I've been with them for years and that has never happened to me.
They are pretty accurate in that regard.
Besides it's not really going to cost you anything. If you bought 110 units for
47.67 it's for a set price, if you end up selling for 46.02 the loss will be 
$182 plus fees.
At least they give you real time holding values, with CIBC you have 
to wait for the next day and even then it's usually late.
The grass is not always greener on the other side.


----------



## reccoso

humble_pie said:


> my understanding is that brokers are not required to maintain accurate gain/loss statemnts and they only provide these figures as a goodwill gesture of service. Surely you were served with a notice saying that gain/loss figures are not necessarily accurate and that they are being provided on a best efforts basis.
> 
> it's usually possible for a client to amend the gain/loss figures himself, if he finds that what the broker is displaying is not correct.
> 
> i know that the brokerage for my backup account has wild statements. The figures for option holdings especially are usually in the twilight zone. I was once chuckling about this with a representative whom i especially respect, and she sighed & said that yes, the representatives are eternally fighting with their options back office over the inaccurate options numbers.
> 
> reccoso may i urge you to keep your own records & calculate your own cost base(s). Work from each buy & sell transaction as set forth on the statements. These transactions will always be accurately reported on the statements. These are the figures that the tax authorities will pay attention to. If the broker is messing up the non-critical voluntary gain/loss calcs, you could either change these figs or else just ignore them.
> 
> for my part, i keep a detailed log that's alpha by the name of each security.
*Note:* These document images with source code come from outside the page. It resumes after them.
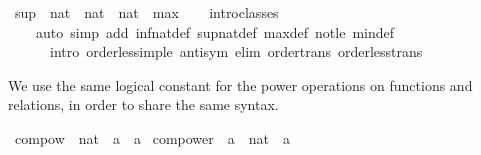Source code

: \begin{isabellebody}
\isamarkupfalse%
\ {\isachardoublequoteopen}{\isacharparenleft}{\kern0pt}sup\ {\isacharcolon}{\kern0pt}{\isacharcolon}{\kern0pt}\ nat\ {\isasymRightarrow}\ nat\ {\isasymRightarrow}\ nat{\isacharparenright}{\kern0pt}\ {\isacharequal}{\kern0pt}\ max{\isachardoublequoteclose}\isanewline
\isanewline
{}\isamarkupfalse%
\isanewline
%
\isadelimproof
\ \ %
\endisadelimproof
%
\isatagproof
{}\isamarkupfalse%
\ intro{\isacharunderscore}{\kern0pt}classes\isanewline
\ \ \ \ {\isacharparenleft}{\kern0pt}auto\ simp\ add{\isacharcolon}{\kern0pt}\ inf{\isacharunderscore}{\kern0pt}nat{\isacharunderscore}{\kern0pt}def\ sup{\isacharunderscore}{\kern0pt}nat{\isacharunderscore}{\kern0pt}def\ max{\isacharunderscore}{\kern0pt}def\ not{\isacharunderscore}{\kern0pt}le\ min{\isacharunderscore}{\kern0pt}def\isanewline
\ \ \ \ \ \ intro{\isacharcolon}{\kern0pt}\ order{\isacharunderscore}{\kern0pt}less{\isacharunderscore}{\kern0pt}imp{\isacharunderscore}{\kern0pt}le\ antisym\ elim{\isacharbang}{\kern0pt}{\isacharcolon}{\kern0pt}\ order{\isacharunderscore}{\kern0pt}trans\ order{\isacharunderscore}{\kern0pt}less{\isacharunderscore}{\kern0pt}trans{\isacharparenright}{\kern0pt}%
\endisatagproof
{\isafoldproof}%
%
\isadelimproof
\isanewline
%
\endisadelimproof
\isanewline
{}\isamarkupfalse%
%
\isadelimdocument
%
\endisadelimdocument
%
\isatagdocument
%
\isamarkuptrue%
%
\endisatagdocument
{\isafolddocument}%
%
\isadelimdocument
%
\endisadelimdocument
%
\begin{isamarkuptext}%
We use the same logical constant for the power operations on
  functions and relations, in order to share the same syntax.%
\end{isamarkuptext}\isamarkuptrue%
\isamarkupfalse%
\ compow\ {\isacharcolon}{\kern0pt}{\isacharcolon}{\kern0pt}\ {\isachardoublequoteopen}nat\ {\isasymRightarrow}\ {\isacharprime}{\kern0pt}a\ {\isasymRightarrow}\ {\isacharprime}{\kern0pt}a{\isachardoublequoteclose}\isanewline
\isanewline
{}\isamarkupfalse%
\ compower\ {\isacharcolon}{\kern0pt}{\isacharcolon}{\kern0pt}\ {\isachardoublequoteopen}{\isacharprime}{\kern0pt}a\ {\isasymRightarrow}\ nat\ {\isasymRightarrow}\ {\isacharprime}{\kern0pt}a{\isachardoublequoteclose}\ {\isacharparenleft}{\kern0pt}\ {\isachardoublequoteopen}{\isacharcircum}{\kern0pt}{\isacharcircum}{\kern0pt}{\isachardoublequoteclose}\ {}{}{\isacharparenright}{\kern0pt}\isanewline

\end{isabellebody}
In addition to trade & swing trade calculations, this log records details of splits, mergers, spin-offs, re-orgs, special dividends affecting cost base & every other event that affects a stock's tax cost base while it's in my possession. The logbook is a blessing at tax time if any shares have been sold.
> 
> scotia itrade has more trouble than other brokers because the merger with etrade a couple of years ago brought the 2 big mainframe systems that brokers lease, namely, ISM & ADP, together, and frankly this marriage was extremely unhappy. The entire service nearly collapsed from this clash about 18 months ago, as you will note in the history of this thread.
> 
> the 2 systems & their residue still don't get along perfectly together. I'm guessing that non-critical applications like gain/loss calcs were left with glitches that have not yet been patched. This is not reason enough to move your account out, imho, unless you feel terribly distressed by this rather unimportant detail.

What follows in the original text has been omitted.